Figure 5.

AAT inhibits proteasomal degradation of TNFRI and increases IκBα half-life. (A) CD4+ T cells were isolated and infected as before and cultured for 24 h in the presence or absence of FDC supernatant, AAT (5 mg/ml) and the proteasome inhibitor, MG132 (40 μM). After treatment, the cells were washed, lysed, and subjected to immunoblotting for TNFR1 (a protein degraded in the proteasome) or GAPDH (a protein degraded in the lysosome). β-actin was immunostained as a protein loading control. (B) The time-course of I Ba detection in infected CD4+ T cells was examined with or without FDC supernatant or AAT. Cells were cultured for 24 h with or without FDC supernatant or AAT (5 mg/ml) and then washed, pulsed for 10 min with ³⁵S-Met (30 μCi/ml), washed and cultured (“chased”) with complete medium containing unlabeled Met.
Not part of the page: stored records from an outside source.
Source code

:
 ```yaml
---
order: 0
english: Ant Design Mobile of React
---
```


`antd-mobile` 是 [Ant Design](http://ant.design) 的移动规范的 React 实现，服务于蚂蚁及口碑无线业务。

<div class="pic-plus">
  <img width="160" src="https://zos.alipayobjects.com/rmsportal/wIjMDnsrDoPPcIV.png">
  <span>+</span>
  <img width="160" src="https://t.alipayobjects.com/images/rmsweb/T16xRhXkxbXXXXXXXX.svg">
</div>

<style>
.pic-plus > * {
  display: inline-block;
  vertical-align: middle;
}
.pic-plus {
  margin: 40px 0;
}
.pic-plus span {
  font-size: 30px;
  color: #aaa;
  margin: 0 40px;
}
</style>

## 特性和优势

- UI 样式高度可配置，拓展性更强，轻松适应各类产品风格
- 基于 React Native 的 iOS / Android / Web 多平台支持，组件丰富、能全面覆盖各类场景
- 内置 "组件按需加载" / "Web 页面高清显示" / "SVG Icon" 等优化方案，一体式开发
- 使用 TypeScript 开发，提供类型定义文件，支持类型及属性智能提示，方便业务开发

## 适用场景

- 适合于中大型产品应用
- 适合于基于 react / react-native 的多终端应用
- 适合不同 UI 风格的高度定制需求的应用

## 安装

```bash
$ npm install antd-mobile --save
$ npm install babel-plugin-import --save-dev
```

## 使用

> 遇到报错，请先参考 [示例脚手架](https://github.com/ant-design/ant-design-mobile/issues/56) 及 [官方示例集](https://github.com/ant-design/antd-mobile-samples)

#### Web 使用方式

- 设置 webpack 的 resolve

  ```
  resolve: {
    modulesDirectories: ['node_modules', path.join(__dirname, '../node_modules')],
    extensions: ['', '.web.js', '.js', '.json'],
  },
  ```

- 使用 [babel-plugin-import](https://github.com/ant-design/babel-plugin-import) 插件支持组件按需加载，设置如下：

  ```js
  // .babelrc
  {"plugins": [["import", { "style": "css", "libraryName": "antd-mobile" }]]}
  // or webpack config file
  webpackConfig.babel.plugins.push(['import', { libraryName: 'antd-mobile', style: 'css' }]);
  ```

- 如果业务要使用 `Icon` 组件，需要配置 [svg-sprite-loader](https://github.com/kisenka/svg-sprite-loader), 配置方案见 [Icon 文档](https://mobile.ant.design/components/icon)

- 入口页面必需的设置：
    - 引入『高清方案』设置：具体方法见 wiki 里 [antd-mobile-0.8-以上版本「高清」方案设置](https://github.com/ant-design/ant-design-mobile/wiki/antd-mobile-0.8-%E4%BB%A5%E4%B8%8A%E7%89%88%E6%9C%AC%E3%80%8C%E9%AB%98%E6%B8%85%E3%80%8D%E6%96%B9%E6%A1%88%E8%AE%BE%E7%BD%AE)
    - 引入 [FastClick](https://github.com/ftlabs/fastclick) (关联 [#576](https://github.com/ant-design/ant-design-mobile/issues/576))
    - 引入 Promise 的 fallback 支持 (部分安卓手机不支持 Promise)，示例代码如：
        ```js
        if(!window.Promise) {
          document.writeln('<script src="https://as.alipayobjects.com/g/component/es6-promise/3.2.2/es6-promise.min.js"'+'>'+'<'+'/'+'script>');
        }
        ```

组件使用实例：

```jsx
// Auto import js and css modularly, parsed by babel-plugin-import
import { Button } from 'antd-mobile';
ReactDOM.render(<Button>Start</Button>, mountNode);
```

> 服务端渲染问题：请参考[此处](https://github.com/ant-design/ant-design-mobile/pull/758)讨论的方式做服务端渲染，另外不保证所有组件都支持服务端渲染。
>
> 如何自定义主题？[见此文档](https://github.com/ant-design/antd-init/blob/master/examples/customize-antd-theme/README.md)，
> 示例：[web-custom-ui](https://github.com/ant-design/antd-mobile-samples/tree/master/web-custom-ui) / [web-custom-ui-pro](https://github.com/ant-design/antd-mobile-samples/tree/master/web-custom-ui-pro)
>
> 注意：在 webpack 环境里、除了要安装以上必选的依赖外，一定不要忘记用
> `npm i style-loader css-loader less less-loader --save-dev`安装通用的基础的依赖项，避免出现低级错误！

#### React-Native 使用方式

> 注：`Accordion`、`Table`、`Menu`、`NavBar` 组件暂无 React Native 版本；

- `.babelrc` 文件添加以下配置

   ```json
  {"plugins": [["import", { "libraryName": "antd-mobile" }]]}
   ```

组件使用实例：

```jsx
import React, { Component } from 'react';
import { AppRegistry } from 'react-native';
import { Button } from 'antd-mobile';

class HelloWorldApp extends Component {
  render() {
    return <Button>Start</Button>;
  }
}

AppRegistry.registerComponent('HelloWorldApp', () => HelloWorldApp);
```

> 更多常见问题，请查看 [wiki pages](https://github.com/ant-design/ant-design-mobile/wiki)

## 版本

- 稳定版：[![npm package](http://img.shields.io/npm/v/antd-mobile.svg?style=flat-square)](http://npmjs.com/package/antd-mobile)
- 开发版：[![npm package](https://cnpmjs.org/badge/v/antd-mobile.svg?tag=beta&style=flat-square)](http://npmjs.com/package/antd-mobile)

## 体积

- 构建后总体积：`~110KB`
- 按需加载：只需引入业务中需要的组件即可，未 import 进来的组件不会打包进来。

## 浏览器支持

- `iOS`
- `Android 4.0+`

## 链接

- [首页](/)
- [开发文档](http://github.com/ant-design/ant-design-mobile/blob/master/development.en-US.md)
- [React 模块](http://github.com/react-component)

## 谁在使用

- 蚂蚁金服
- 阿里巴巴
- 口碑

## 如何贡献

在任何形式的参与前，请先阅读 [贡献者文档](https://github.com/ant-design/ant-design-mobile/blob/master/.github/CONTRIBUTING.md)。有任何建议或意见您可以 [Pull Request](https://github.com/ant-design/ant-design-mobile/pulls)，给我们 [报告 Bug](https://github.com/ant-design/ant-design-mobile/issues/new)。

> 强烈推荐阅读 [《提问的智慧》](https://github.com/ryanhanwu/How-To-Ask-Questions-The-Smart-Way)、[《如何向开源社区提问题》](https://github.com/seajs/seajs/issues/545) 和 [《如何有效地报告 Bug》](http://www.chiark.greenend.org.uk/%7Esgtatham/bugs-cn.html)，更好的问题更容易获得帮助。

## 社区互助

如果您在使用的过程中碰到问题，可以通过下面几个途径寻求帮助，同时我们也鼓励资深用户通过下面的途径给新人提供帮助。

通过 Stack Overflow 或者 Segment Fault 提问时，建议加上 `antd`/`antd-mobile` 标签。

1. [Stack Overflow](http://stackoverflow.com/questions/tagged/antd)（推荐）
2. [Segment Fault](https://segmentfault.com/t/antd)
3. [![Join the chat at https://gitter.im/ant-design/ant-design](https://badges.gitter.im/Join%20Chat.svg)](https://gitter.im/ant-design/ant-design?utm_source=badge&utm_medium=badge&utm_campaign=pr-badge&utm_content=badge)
Samples were collected over a 2 h period when FDC supernatant was present or over a 32 h period when AAT (without FDC supernatant) was added. After culture, IκBα was immunoprecipitated and the resulting complexes were then analyzed by SDS-PAGE. Radiolabeled IκBα was detected using a phosphorimager. The data presented are representative of 3 independent experiments.